There are no huge launches and few major updates timed to the festival.

"The biggest change in SXSWi is that the impetus has changed from being on designers, developers and apps, and shifted more towards marketers, brands and influencers," said Christina Warren, senior tech analyst at Mashable. In other words: It's become less a place to show off new inventions, and more a way to seed the culture with ones that already exist.

Companies simply don't come to SXSWi to show off new products anymore; they come here to party and to network. Unlike just about every conference ever, SXSWi has a reputation for being insanely fun, and even a little hip. And where hipness exists, it's only a matter of time before massive companies flood the streets with massive marketing budgets. The result: Amid the din of blowout parties and celebrity appearances and performances, it's harder than ever for small guys to get noticed.

But without real innovation and news to serve as a hook to draw people in, there's a real risk SXSWi will simply become too big -- and vacuous -- for its own good. Blow-out parties from big companies are fine, but it's the little guys that turned the festival into what it is today.

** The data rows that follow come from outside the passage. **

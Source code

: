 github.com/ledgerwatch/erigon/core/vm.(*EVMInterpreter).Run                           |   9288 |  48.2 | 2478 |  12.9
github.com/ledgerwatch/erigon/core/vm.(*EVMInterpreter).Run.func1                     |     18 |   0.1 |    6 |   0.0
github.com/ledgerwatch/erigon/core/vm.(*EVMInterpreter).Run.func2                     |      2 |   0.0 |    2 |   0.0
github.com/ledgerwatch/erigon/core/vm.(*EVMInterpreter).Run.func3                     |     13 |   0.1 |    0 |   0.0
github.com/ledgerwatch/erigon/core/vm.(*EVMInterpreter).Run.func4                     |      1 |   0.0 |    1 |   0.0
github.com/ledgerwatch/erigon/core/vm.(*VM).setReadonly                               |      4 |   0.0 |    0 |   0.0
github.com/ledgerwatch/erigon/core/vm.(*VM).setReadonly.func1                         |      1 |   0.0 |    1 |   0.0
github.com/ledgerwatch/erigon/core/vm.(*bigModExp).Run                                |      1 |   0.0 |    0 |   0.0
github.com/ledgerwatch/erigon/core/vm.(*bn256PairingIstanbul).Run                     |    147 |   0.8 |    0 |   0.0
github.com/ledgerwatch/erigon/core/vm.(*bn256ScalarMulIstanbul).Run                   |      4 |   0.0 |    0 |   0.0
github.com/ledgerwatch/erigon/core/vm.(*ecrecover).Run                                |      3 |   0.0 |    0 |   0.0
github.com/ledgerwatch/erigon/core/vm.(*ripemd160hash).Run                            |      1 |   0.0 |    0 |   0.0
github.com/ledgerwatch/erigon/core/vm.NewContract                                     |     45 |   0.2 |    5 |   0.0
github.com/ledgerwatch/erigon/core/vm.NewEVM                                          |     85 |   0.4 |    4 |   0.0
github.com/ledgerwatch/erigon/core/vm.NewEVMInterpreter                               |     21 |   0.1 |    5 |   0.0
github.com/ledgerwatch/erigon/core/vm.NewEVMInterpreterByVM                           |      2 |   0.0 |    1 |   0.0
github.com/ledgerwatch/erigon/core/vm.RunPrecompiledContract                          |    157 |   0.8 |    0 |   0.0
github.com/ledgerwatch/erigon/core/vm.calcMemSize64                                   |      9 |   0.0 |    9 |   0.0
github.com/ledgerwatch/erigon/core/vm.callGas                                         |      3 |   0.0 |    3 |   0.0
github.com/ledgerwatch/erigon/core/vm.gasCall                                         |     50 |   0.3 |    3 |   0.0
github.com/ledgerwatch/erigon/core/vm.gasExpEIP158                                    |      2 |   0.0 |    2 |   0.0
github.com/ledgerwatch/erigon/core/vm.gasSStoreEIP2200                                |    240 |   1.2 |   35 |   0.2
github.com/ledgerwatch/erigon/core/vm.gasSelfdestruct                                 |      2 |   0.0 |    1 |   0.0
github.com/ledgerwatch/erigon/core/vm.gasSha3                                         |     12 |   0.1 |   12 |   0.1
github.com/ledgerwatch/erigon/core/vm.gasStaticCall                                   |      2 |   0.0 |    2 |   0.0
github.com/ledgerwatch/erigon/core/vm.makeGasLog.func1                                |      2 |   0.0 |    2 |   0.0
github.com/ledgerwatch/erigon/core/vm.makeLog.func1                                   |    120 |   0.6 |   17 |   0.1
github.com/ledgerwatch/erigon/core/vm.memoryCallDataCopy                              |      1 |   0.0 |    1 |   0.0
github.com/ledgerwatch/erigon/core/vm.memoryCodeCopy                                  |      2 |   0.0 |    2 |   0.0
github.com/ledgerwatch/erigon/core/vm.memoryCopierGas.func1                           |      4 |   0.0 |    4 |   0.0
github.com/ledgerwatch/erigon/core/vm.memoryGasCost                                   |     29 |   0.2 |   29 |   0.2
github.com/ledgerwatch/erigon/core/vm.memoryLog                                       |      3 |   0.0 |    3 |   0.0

And if they are drowned out, it's hard to predict where the festival will fit into the cultural landscape in coming years.

"SXSWi has shifted in a real way," says Erica Berger, director at Storyful and a media creative. "One question remains -- will SXSW be worth it next year, or is SXSW 2013 the Coachella of 2011?"

So like the blues classic, SXSW is at a crossroads.

Will it soon feel it’s sinking down?